Froomkin Asks for Good Questions for Tony Snow

Tuesday, May 9th, 2006

Dan Froomkin at the Washington Post is looking for some good questions to put to Tony Snow at Snow’s first White House press briefing next Monday: Prepare for Snow.

As Froomkin explains, he’s not looking for ‘gotcha’ questions, but rather for questions that let Snow demonstrate whether he really does represent a change of course for an administration that has become famous for peddling B.S. at these events.

Here are a couple of questions that Froomkin offers as examples:

* Why did Porter Goss resign as CIA director? Is the public entitled to know the real story, on the record?

* Surely you’re concerned about all the signs that the White House has lost its credibility with the American people. For instance, more than half of Americans say they don’t find the president honest or trustworthy. How does the president think that happened, and what can he do about it?

Earl Washington Awarded $2.25 Million for Wrongful Conviction

Sunday, May 7th, 2006

Alan Hirsch of Truth About False Confessions ran an interesting item recently: Happy ending. It describes the $2.25 million jury award given on Friday to Earl Washington, a mildly retarded man who who spent 16 years in prison, 9 of them on death row, for a rape and murder he didn’t commit.

The Washington Post has more about the story: Wrongfully jailed man wins suit. And here’s an article (with accompanying video and audio) based on a talk given by lawyer Peter Neufeld at the University of Virginia law school: Earl Washington case shows reforms to death penalty, criminal cases needed, Neufeld says.

After a three-day trial, Washington was convicted of the murder of Williams. After a half-hour penalty phase, he was sentenced to death.

Scary stuff.

Finally, I’ve just-now added to my Amazon wish list (hint, hint) Margaret Edds’ book An Expendable Man: The Near-Execution of Earl Washington Jr.

Drum on Bush’s Death to Policy

Sunday, May 7th, 2006

It’s been a while since I linked to Kevin Drum (at least a half hour or so), so here’s a good one: The death of policy.

When the history of the Bush years are written, I suspect the biggest untold story of the era is going to be the one that John DiIulio warned us about almost at the beginning: The Death of Policy.
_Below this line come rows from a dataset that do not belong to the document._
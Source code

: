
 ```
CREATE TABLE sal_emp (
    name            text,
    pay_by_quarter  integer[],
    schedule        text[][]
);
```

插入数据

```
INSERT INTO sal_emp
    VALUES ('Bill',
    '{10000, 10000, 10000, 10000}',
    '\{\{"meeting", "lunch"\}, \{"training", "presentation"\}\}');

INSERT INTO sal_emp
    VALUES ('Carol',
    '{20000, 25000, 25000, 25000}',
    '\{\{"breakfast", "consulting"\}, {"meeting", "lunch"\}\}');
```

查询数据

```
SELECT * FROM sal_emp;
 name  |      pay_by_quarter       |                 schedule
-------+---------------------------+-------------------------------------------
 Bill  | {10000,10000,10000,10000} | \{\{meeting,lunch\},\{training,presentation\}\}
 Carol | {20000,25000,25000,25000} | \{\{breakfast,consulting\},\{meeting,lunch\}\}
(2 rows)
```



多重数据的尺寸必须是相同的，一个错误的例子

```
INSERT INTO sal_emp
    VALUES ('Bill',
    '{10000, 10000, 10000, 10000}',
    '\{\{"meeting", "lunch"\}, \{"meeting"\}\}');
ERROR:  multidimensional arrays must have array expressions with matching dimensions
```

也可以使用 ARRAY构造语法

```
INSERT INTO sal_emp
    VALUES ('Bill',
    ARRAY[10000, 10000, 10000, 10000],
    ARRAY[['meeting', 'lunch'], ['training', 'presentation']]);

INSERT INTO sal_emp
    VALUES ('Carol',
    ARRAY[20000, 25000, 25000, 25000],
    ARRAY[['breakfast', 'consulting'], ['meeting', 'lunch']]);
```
George Bush’s Republican Party is driven sometimes by ideology, sometimes by corporate fealty, and sometimes by nothing more than stubbornness, but serious policy analysis rarely enters the picture anymore. Why bother when you already know exactly what you want to do?
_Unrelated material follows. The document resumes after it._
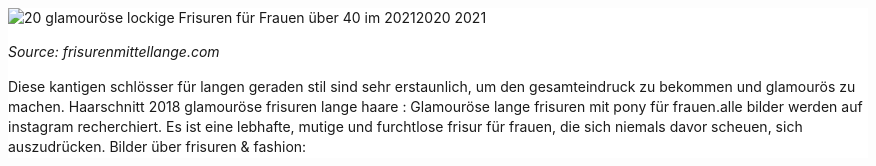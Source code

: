 
![20 glamouröse lockige Frisuren für Frauen über 40 im 20212020 2021](https://i2.wp.com/www.frisurenmittellange.com/wp-content/uploads/2019/05/20-einfache-2019-2020-lockige-frisuren-fur-frauen-uber-40-1-26-05-2019.jpg "20 glamouröse lockige Frisuren für Frauen über 40 im 20212020 2021")

*Source: frisurenmittellange.com*

Diese kantigen schlösser für langen geraden stil sind sehr erstaunlich, um den gesamteindruck zu bekommen und glamourös zu machen. Haarschnitt 2018 glamouröse frisuren lange haare : Glamouröse lange frisuren mit pony für frauen.alle bilder werden auf instagram recherchiert. Es ist eine lebhafte, mutige und furchtlose frisur für frauen, die sich niemals davor scheuen, sich auszudrücken. Bilder über frisuren &amp; fashion:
The CIA is the latest victim of this corrosive syndrome. Are they a bunch of effete liberals who hate toughminded foreign policy? Don’t be absurd. But they sometimes produce inconvenient facts, and in Bush’s world that makes them simply a member of the opposition to be dealt with. And so they were.

Ayup. Podcast 17

Saturday, May 6th, 2006

More technologically-amplified meat flapping: podcast 17. Includes:

  • Audio of the Ray McGovern/Donald Rumsfeld debate.
  • Commentary on same.
  • A little about the Moussaoui verdict.
  • A mind-boggling amount of detail about the new birds I saw at the office this week.
  • Watching a missile launch from Manhattan Beach.
  • Ranting about Bush’s emotional problems.


They Are Made Out of Meat

Saturday, May 6th, 2006

I thought this short short story by Terry Bisson was fun: They are made out of meat. For those who prefer video to literature, there’s also this seven-minute film adaptation.

Okay. Enough of me flapping my meat at you.
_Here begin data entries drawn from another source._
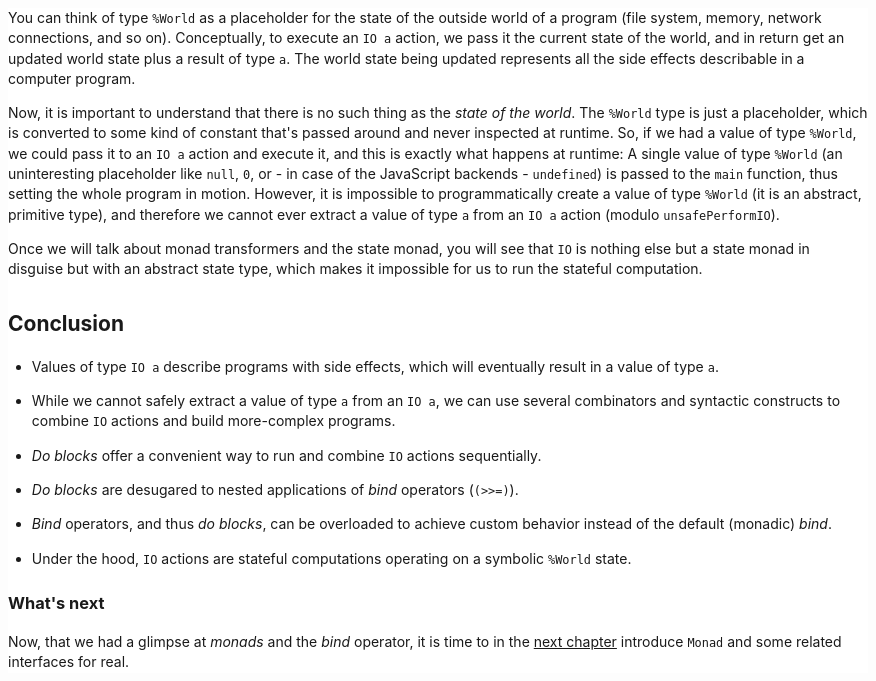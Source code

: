 You can think of type `%World` as a placeholder for the
state of the outside world of a program (file system,
memory, network connections, and so on). Conceptually,
to execute an `IO a` action, we pass it the current state
of the world, and in return get an updated world state
plus a result of type `a`. The world state being updated
represents all the side effects describable in a computer
program.

Now, it is important to understand that there is no such
thing as the *state of the world*. The `%World` type is
just a placeholder, which is converted to some kind of
constant that's passed around and never inspected at
runtime. So, if we had a value of type `%World`, we could
pass it to an `IO a` action and execute it, and this is
exactly what happens at runtime: A single value of
type `%World` (an uninteresting placeholder like `null`,
`0`, or - in case of the JavaScript backends - `undefined`)
is passed to the `main` function, thus
setting the whole program in motion. However, it
is impossible to programmatically create a value of
type `%World` (it is an abstract, primitive type), and
therefore we cannot ever extract a value of type `a`
from an `IO a` action (modulo `unsafePerformIO`).

Once we will talk about monad transformers and the state
monad, you will see that `IO` is nothing else but
a state monad in disguise but with an abstract state
type, which makes it impossible for us to run the
stateful computation.

## Conclusion

* Values of type `IO a` describe programs with side effects,
  which will eventually result in a value of type `a`.

* While we cannot safely extract a value of type `a`
  from an `IO a`, we can use several combinators and
  syntactic constructs to combine `IO` actions and
  build more-complex programs.

* *Do blocks* offer a convenient way to run and combine
  `IO` actions sequentially.

* *Do blocks* are desugared to nested applications of
  *bind* operators (`(>>=)`).

* *Bind* operators, and thus *do blocks*, can be overloaded
  to achieve custom behavior instead of the default
  (monadic) *bind*.

* Under the hood, `IO` actions are stateful computations
  operating on a symbolic `%World` state.

### What's next

Now, that we had a glimpse at *monads* and the *bind* operator,
it is time to in the [next chapter](Functor.md) introduce `Monad` and some
related interfaces for real.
Rumsfeld Loses a Debate with Ray McGovern

Thursday, May 4th, 2006

Between Steven Colbert at the correspondents’ dinner and this new video of Donald Rumsfeld trying, and failing, to answer Ray McGovern’s charges about Rumsfeld’s lying about Iraq’s WMD and ties to al Qaeda, I think my head might explode: Think Progress » VIDEO: Rumsfeld Called Out On Lies About WMD.

CNN apparently carried a significant chunk of the exchange. Wild.

Schwarz on Bush vs. Nixon

Wednesday, May 3rd, 2006

Jonathan Schwarz of A Tiny Revolution has created some graphs after my own heart: Bush and Nixon Battle It Out (Update). Especially interesting to me is this one:

Let it not be said that Bush is a miserable failure at everything. If he keeps up the steady progress he’s been making, he’ll have Nixon beat. And that’s saying something.